--- Task statement ---
Before repeating the entries below, strip out every picture and keep all else as it is.

Start of Block

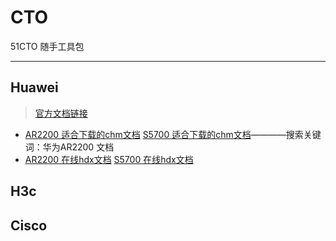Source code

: # CTO
51CTO 随手工具包

---
## Huawei
> [官方文档链接](https://support.huawei.com/enterprise/zh/doc/index.html)
- [AR2200 适合下载的chm文档](https://support.huawei.com/enterprise/zh/doc/EDOC1100069312)      [S5700 适合下载的chm文档](https://support.huawei.com/enterprise/zh/doc/EDOC1100126575)————搜索关键词：华为AR2200 文档
- [AR2200 在线hdx文档](https://support.huawei.com/hedex/hdx.do?docid=EDOC1100069311&lang=zh&idPath=24030814|21432787|7923148|22318709|6078842)     [S5700 在线hdx文档](https://support.huawei.com/hedex/hdx.do?docid=EDOC1100126532&lang=zh&idPath=24030814|21782164|21782167|22318564|6691579)

## H3c

## Cisco
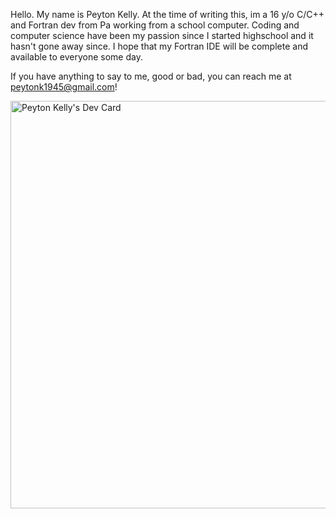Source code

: Hello. My name is Peyton Kelly. At the time of writing this, im a 16 y/o C/C++ and Fortran dev from Pa working from a school computer.
Coding and computer science have been my passion since I started highschool and it hasn't gone away since. I hope that my Fortran IDE will be complete and
available to everyone some day.

If you have anything to say to me, good or bad, you can reach me at peytonk1945@gmail.com!


<a href="https://app.daily.dev/theirishdev"><img src="https://api.daily.dev/devcards/v2/ixWD2ROxJAvgroTPxiv0o.png?r=ccx&type=wide" width="652" alt="Peyton Kelly's Dev Card"/></a>

<!---
peytonk132/peytonk132 is a ✨ special ✨ repository because its `README.md` (this file) appears on your GitHub profile.
You can click the Preview link to take a look at your changes.
--->
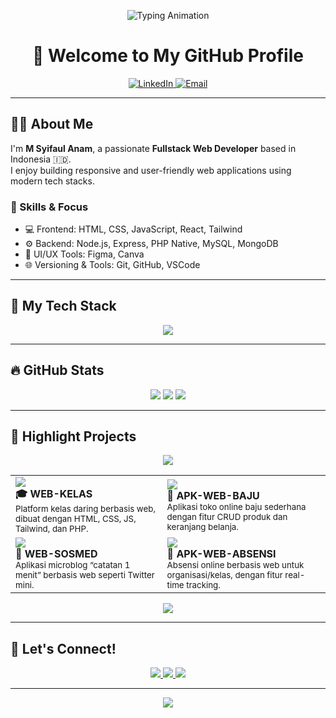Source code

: <!-- Typing animation -->
<p align="center">
  <img src="https://readme-typing-svg.demolab.com?font=Fira+Code&weight=500&pause=1000&color=0AFFEF&center=true&vCenter=true&width=440&lines=Hi%2C+I'm+M+Syifaul+Anam!;Frontend+Developer;Backend+Developer;Clean+Code+Lover;Always+Learning+and+Building" alt="Typing Animation" />
</p>

<h1 align="center">🚀 Welcome to My GitHub Profile</h1>

<p align="center">
  <a href="https://www.linkedin.com/in/faul-nam-646965259" target="_blank">
    <img alt="LinkedIn" src="https://img.shields.io/badge/LinkedIn-blue?style=for-the-badge&logo=linkedin&logoColor=white" />
  </a>
  <a href="mailto:syifakul.anm@gmail.com">
    <img alt="Email" src="https://img.shields.io/badge/Gmail-D14836?style=for-the-badge&logo=gmail&logoColor=white" />
  </a>
</p>

---

## 👨‍💻 About Me

I'm **M Syifaul Anam**, a passionate **Fullstack Web Developer** based in Indonesia 🇮🇩.  
I enjoy building responsive and user-friendly web applications using modern tech stacks.

### 🧠 Skills & Focus
- 💻 Frontend: HTML, CSS, JavaScript, React, Tailwind
- ⚙️ Backend: Node.js, Express, PHP Native, MySQL, MongoDB
- 🎨 UI/UX Tools: Figma, Canva
- 🌐 Versioning & Tools: Git, GitHub, VSCode

---

## 🚀 My Tech Stack

<p align="center">
  <img src="https://skillicons.dev/icons?i=html,css,js,react,tailwind,php,nodejs,express,mysql,mongodb,figma,github,vscode" />
</p>

---

## 🔥 GitHub Stats

<p align="center">
  <img src="https://github-readme-stats.vercel.app/api?username=faulnam&show_icons=true&theme=radical" />
  <img src="https://github-readme-streak-stats.herokuapp.com/?user=faulnam&theme=radical" />
  <img src="https://github-readme-stats.vercel.app/api/top-langs/?username=faulnam&layout=compact&theme=radical" />
</p>

---

## 📌 Highlight Projects

<p align="center">
  <img src="https://capsule-render.vercel.app/api?type=rect&color=00bfff&height=2" />
</p>

<div align="center">

<table>
  <tr>
    <td width="400">
      <a href="https://faulnam.github.io/WEB-KELAS" target="_blank">
        <img src="https://github-readme-stats.vercel.app/api/pin/?username=faulnam&repo=WEB-KELAS&theme=material-palenight" />
      </a>
      <br/>
      <b>🎓 WEB-KELAS</b> <br/>
      <sub>Platform kelas daring berbasis web, dibuat dengan HTML, CSS, JS, Tailwind, dan PHP.</sub>
    </td>
<td width="400">
      <a href="https://github.com/faulnam/Aplikasi-Web-Baju" target="_blank">
        <img src="https://github-readme-stats.vercel.app/api/pin/?username=faulnam&repo=Aplikasi-Web-Baju&theme=material-palenight" />
      </a>
      <br/>
      <b>🛒 APK-WEB-BAJU</b> <br/>
      <sub>Aplikasi toko online baju sederhana dengan fitur CRUD produk dan keranjang belanja.</sub>
    </td>
    
  </tr>

  <tr>
    <td width="400">
      <a href="https://faulnam.github.io/catatansemenit/ctsemenit" target="_blank">
        <img src="https://github-readme-stats.vercel.app/api/pin/?username=faulnam&repo=catatansemenit&theme=material-palenight" />
      </a>
      <br/>
      <b>💬 WEB-SOSMED</b> <br/>
      <sub>Aplikasi microblog “catatan 1 menit” berbasis web seperti Twitter mini.</sub>
    </td>
<td width="400">
      <a href="https://github.com/faulnam/APK-WEB-ABSENSI" target="_blank">
        <img src="https://github-readme-stats.vercel.app/api/pin/?username=faulnam&repo=APK-WEB-ABSENSI&theme=material-palenight" />
      </a>
      <br/>
      <b>📅 APK-WEB-ABSENSI</b> <br/>
      <sub>Absensi online berbasis web untuk organisasi/kelas, dengan fitur real-time tracking.</sub>
    </td>
  </tr>
</table>

</div>

<p align="center">
  <img src="https://capsule-render.vercel.app/api?type=rect&color=00bfff&height=2" />
</p>




---

## 🤝 Let's Connect!

<p align="center">
  <a href="https://www.linkedin.com/in/faul-nam-646965259" target="_blank">
    <img src="https://img.shields.io/badge/LinkedIn-blue?style=for-the-badge&logo=linkedin&logoColor=white" />
  </a>
  <a href="mailto:syifakul.anm@gmail.com">
    <img src="https://img.shields.io/badge/Gmail-D14836?style=for-the-badge&logo=gmail&logoColor=white" />
  </a>
  <a href="https://faulnam.github.io/WEB-KELAS">
    <img src="https://img.shields.io/badge/Portfolio-0A66C2?style=for-the-badge&logo=github&logoColor=white" />
  </a>
</p>

---

<p align="center">
  <img src="https://capsule-render.vercel.app/api?type=waving&color=0AFFEF&height=100&section=footer" />
</p>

End of Block

--- Solution for this task ---
Source code

: # CTO
51CTO 随手工具包

---
## Huawei
> [官方文档链接](https://support.huawei.com/enterprise/zh/doc/index.html)
- [AR2200 适合下载的chm文档](https://support.huawei.com/enterprise/zh/doc/EDOC1100069312)      [S5700 适合下载的chm文档](https://support.huawei.com/enterprise/zh/doc/EDOC1100126575)————搜索关键词：华为AR2200 文档
- [AR2200 在线hdx文档](https://support.huawei.com/hedex/hdx.do?docid=EDOC1100069311&lang=zh&idPath=24030814|21432787|7923148|22318709|6078842)     [S5700 在线hdx文档](https://support.huawei.com/hedex/hdx.do?docid=EDOC1100126532&lang=zh&idPath=24030814|21782164|21782167|22318564|6691579)

## H3c

## Cisco
Source code

: Hello. My name is Peyton Kelly. At the time of writing this, im a 16 y/o C/C++ and Fortran dev from Pa working from a school computer.
Coding and computer science have been my passion since I started highschool and it hasn't gone away since. I hope that my Fortran IDE will be complete and
available to everyone some day.

If you have anything to say to me, good or bad, you can reach me at peytonk1945@gmail.com!


<a href="https://app.daily.dev/theirishdev"><img src="https://api.daily.dev/devcards/v2/ixWD2ROxJAvgroTPxiv0o.png?r=ccx&type=wide" width="652" alt="Peyton Kelly's Dev Card"/></a>

<!---
peytonk132/peytonk132 is a ✨ special ✨ repository because its `README.md` (this file) appears on your GitHub profile.
You can click the Preview link to take a look at your changes.
--->
Source code

: <!-- Typing animation -->
<p align="center">
  <img src="https://readme-typing-svg.demolab.com?font=Fira+Code&weight=500&pause=1000&color=0AFFEF&center=true&vCenter=true&width=440&lines=Hi%2C+I'm+M+Syifaul+Anam!;Frontend+Developer;Backend+Developer;Clean+Code+Lover;Always+Learning+and+Building" alt="Typing Animation" />
</p>

<h1 align="center">🚀 Welcome to My GitHub Profile</h1>

<p align="center">
  <a href="https://www.linkedin.com/in/faul-nam-646965259" target="_blank">
    <img alt="LinkedIn" src="https://img.shields.io/badge/LinkedIn-blue?style=for-the-badge&logo=linkedin&logoColor=white" />
  </a>
  <a href="mailto:syifakul.anm@gmail.com">
    <img alt="Email" src="https://img.shields.io/badge/Gmail-D14836?style=for-the-badge&logo=gmail&logoColor=white" />
  </a>
</p>

---

## 👨‍💻 About Me

I'm **M Syifaul Anam**, a passionate **Fullstack Web Developer** based in Indonesia 🇮🇩.  
I enjoy building responsive and user-friendly web applications using modern tech stacks.

### 🧠 Skills & Focus
- 💻 Frontend: HTML, CSS, JavaScript, React, Tailwind
- ⚙️ Backend: Node.js, Express, PHP Native, MySQL, MongoDB
- 🎨 UI/UX Tools: Figma, Canva
- 🌐 Versioning & Tools: Git, GitHub, VSCode

---

## 🚀 My Tech Stack

<p align="center">
  <img src="https://skillicons.dev/icons?i=html,css,js,react,tailwind,php,nodejs,express,mysql,mongodb,figma,github,vscode" />
</p>

---

## 🔥 GitHub Stats

<p align="center">
  <img src="https://github-readme-stats.vercel.app/api?username=faulnam&show_icons=true&theme=radical" />
  <img src="https://github-readme-streak-stats.herokuapp.com/?user=faulnam&theme=radical" />
  <img src="https://github-readme-stats.vercel.app/api/top-langs/?username=faulnam&layout=compact&theme=radical" />
</p>

---

## 📌 Highlight Projects

<p align="center">
  <img src="https://capsule-render.vercel.app/api?type=rect&color=00bfff&height=2" />
</p>

<div align="center">

<table>
  <tr>
    <td width="400">
      <a href="https://faulnam.github.io/WEB-KELAS" target="_blank">
        <img src="https://github-readme-stats.vercel.app/api/pin/?username=faulnam&repo=WEB-KELAS&theme=material-palenight" />
      </a>
      <br/>
      <b>🎓 WEB-KELAS</b> <br/>
      <sub>Platform kelas daring berbasis web, dibuat dengan HTML, CSS, JS, Tailwind, dan PHP.</sub>
    </td>
<td width="400">
      <a href="https://github.com/faulnam/Aplikasi-Web-Baju" target="_blank">
        <img src="https://github-readme-stats.vercel.app/api/pin/?username=faulnam&repo=Aplikasi-Web-Baju&theme=material-palenight" />
      </a>
      <br/>
      <b>🛒 APK-WEB-BAJU</b> <br/>
      <sub>Aplikasi toko online baju sederhana dengan fitur CRUD produk dan keranjang belanja.</sub>
    </td>
    
  </tr>

  <tr>
    <td width="400">
      <a href="https://faulnam.github.io/catatansemenit/ctsemenit" target="_blank">
        <img src="https://github-readme-stats.vercel.app/api/pin/?username=faulnam&repo=catatansemenit&theme=material-palenight" />
      </a>
      <br/>
      <b>💬 WEB-SOSMED</b> <br/>
      <sub>Aplikasi microblog “catatan 1 menit” berbasis web seperti Twitter mini.</sub>
    </td>
<td width="400">
      <a href="https://github.com/faulnam/APK-WEB-ABSENSI" target="_blank">
        <img src="https://github-readme-stats.vercel.app/api/pin/?username=faulnam&repo=APK-WEB-ABSENSI&theme=material-palenight" />
      </a>
      <br/>
      <b>📅 APK-WEB-ABSENSI</b> <br/>
      <sub>Absensi online berbasis web untuk organisasi/kelas, dengan fitur real-time tracking.</sub>
    </td>
  </tr>
</table>

</div>

<p align="center">
  <img src="https://capsule-render.vercel.app/api?type=rect&color=00bfff&height=2" />
</p>




---

## 🤝 Let's Connect!

<p align="center">
  <a href="https://www.linkedin.com/in/faul-nam-646965259" target="_blank">
    <img src="https://img.shields.io/badge/LinkedIn-blue?style=for-the-badge&logo=linkedin&logoColor=white" />
  </a>
  <a href="mailto:syifakul.anm@gmail.com">
    <img src="https://img.shields.io/badge/Gmail-D14836?style=for-the-badge&logo=gmail&logoColor=white" />
  </a>
  <a href="https://faulnam.github.io/WEB-KELAS">
    <img src="https://img.shields.io/badge/Portfolio-0A66C2?style=for-the-badge&logo=github&logoColor=white" />
  </a>
</p>

---

<p align="center">
  <img src="https://capsule-render.vercel.app/api?type=waving&color=0AFFEF&height=100&section=footer" />
</p>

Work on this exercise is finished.